Tramposa.
La costa de Motril – Adra – El Ejido, en Almería, es una rubia afectada y tramposa. No sé por qué, en nuestro espacio se considera que las mujeres muy llamativas son, por defecto, rubias. Si se quiere decir que una mujer tiene un físico atractivo canónico, se juntan siempre los adjetivos rubia y despampanante. Por eso, en este espacio nuestro, una rubia que se arregle mucho, al primer golpe de vista o cuando va viniendo pero todavía no podemos verla con claridad, tiene el aire de una mujer despampanante. A veces lo es.

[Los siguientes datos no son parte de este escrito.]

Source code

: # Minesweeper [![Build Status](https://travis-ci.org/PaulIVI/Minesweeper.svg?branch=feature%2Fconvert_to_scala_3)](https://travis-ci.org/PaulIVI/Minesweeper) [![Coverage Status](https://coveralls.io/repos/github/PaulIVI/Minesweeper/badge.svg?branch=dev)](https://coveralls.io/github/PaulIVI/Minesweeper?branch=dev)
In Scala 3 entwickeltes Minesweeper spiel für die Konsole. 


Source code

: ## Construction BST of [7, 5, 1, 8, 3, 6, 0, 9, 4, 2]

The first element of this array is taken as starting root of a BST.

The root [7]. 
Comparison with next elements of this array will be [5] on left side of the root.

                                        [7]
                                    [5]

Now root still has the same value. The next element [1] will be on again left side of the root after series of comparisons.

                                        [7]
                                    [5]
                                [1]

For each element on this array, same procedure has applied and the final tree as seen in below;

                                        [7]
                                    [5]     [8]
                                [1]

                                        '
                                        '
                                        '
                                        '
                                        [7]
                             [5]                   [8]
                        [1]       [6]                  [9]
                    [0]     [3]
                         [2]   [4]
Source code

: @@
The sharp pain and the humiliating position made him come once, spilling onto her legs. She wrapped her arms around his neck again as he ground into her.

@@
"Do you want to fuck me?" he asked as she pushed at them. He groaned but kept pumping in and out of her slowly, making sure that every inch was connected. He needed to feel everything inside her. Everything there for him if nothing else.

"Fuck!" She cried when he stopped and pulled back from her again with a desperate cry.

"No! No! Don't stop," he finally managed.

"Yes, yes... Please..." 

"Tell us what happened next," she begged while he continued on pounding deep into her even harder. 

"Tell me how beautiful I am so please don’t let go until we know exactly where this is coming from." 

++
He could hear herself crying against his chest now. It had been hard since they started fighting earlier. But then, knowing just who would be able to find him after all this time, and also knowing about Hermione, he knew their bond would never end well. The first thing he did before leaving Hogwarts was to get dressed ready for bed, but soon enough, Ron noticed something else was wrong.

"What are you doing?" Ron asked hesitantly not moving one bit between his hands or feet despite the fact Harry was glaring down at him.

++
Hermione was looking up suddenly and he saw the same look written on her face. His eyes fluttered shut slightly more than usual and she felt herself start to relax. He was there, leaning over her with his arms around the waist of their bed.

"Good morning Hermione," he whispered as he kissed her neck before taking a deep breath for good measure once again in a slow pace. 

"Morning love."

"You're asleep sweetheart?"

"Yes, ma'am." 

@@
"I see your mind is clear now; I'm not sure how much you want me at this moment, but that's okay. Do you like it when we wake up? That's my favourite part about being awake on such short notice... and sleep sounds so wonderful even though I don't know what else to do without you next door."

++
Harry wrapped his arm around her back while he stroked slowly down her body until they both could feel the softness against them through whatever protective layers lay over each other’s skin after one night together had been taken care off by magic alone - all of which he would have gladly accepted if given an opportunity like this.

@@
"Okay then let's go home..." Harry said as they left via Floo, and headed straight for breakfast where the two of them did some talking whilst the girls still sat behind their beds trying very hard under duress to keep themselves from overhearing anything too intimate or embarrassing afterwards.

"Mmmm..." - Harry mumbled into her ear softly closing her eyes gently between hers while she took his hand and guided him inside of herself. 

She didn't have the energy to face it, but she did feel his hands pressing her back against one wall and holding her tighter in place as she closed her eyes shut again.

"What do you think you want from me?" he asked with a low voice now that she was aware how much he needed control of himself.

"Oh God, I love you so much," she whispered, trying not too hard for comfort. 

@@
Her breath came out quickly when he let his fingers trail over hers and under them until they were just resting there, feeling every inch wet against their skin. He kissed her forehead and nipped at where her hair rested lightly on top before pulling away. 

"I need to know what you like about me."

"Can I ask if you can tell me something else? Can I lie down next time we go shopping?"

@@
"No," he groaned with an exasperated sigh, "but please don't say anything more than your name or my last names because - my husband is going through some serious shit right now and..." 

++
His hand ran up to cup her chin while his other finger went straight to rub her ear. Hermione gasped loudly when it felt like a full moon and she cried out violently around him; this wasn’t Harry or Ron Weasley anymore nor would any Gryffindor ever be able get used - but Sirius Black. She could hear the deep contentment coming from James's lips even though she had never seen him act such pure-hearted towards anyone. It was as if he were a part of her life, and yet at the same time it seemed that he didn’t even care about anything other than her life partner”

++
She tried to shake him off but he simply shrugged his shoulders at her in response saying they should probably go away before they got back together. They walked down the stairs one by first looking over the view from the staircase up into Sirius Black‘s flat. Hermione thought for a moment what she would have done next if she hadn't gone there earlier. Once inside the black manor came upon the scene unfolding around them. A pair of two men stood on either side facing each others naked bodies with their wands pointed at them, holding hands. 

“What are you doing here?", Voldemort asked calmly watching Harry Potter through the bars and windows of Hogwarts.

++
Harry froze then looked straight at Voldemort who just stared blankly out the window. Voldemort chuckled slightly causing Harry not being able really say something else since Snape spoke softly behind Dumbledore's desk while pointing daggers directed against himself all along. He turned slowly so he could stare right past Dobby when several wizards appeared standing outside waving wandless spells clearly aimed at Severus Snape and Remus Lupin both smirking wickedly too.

Pero otras veces, cuando la miramos más tiempo o la vemos de cerca, es tramposa: curvas mal delineadas, sin ser abiertamente desdichadas, carne poco cuidada, rostro vulgar. Sólo era rubia. El primer golpe de vista de la costa impacta a un norteño: a la derecha si vas en dirección este, mar y playa de arena oscura; a la izquierda y por todas partes, paisaje de piedra desolado, como lunar, blanco y liso, como un océano paralelo que fuera un eco helado y quieto de la mar océana. Hasta que miras bien. Son mares de plástico. Invernaderos de frutas y hortalizas insípidas que se comen las playas y se adentran hasta los edificios. Voracidad. En cada palmo un plástico incubando maduraciones rápidas y descuidadas. A una distancia debida, cada pueblo parece un roto en un plástico inmenso y único. Una rubia de rostro vulgar. Hay que mirar más adentro, al norte y levante, donde desaparecen los plásticos y se empiezan a sentir el aire del desierto de Tabernas, para que Almería pueda quitarte el aliento. O al norte y poniente, en la Alpujarra, de repente en medio del verde y el agua, para preguntarse dónde se fueron todos. Pero eso es otra historia. La entrada en Adra y El Ejido fue entrañable por otros motivos. No me molestó la rubia vulgar, que su suelo liso y lunar sean en realidad hectáreas de plástico avaricioso. Esta vez había ido a otra cosa.
La pereza del tiempo.
Todos los sonidos del agua regalan al oído. De la misma manera, todas las formas de indolencia del tiempo son bellas. Es bello cuando en su abandono ablanda los relojes y los hace colgar de las ramas, como deshaciéndose, en la imaginación de Dalí. Es bello también cuando, pasados los treinta, se hace perezoso en una mujer hermosa, se pierde entre sus formas, holgazanea en su piel, no hace su trabajo y deja que los años no deslustren sino destilen su estampa en una presencia que te atrapa. En Estambul el tiempo es largo. Allí pasó todo lo que pasó en alguna parte. Pero el tiempo es indolente. Ninguna etapa acabó de suceder claramente a su predecesora. Cada nuevo tiempo se asienta sobre el anterior con desidia, dejando las cosas a medio hacer. El furor musulmán barrió al cristianismo con desgana, lo zarandeó, dejó que se agitara por el aire, que hiciera círculos y remolinos desordenados y que se esparciera por la ciudad por aquí y por allá, que las genuflexiones ensimismadas del islam estén a pocos metros de pantocrátores policromados. Como antes había hecho Bizancio y como ahora hacen los aires de occidente con el milenio otomano. Todavía en Santa Sofía se respira más la iglesia que fue que la mezquita que fue después. Por eso el tiempo aquí se siente denso y mezclado, como sus dulces insólitos de sabor indesciptible. Se vive la profundidad del tiempo y las cicatrices de la historia. Es tierra muchas veces mestiza y todo te recuerda a algún pariente. Y es densa, matizada, sin vacíos. La comida siempre tiene fantasmas. Comes cordero, pero hay algo más que cordero, algo aromático incorpóreo y mezclado. La lejanía del tiempo conduce al mito. En todo pasado remoto bulle más la bruma y diretes populares que los hechos ciertos. Como en su comida, en Estambul, así sea entre tranvías, restaurantes, cruceros o tiendas de moda, bullen fantasmas transeúntes, el aire siempre mece el eco de alguna historia de alfombras mágicas, de aladinos o de alí babás. Por el ojo de aguja del Cuerno de Oro, Turquía quiere deslizar su inmensidad hacia una Unión Europea en la que no cabe. Será largo. Muchos creen que antes entrarán los ricos en el reino de los cielos.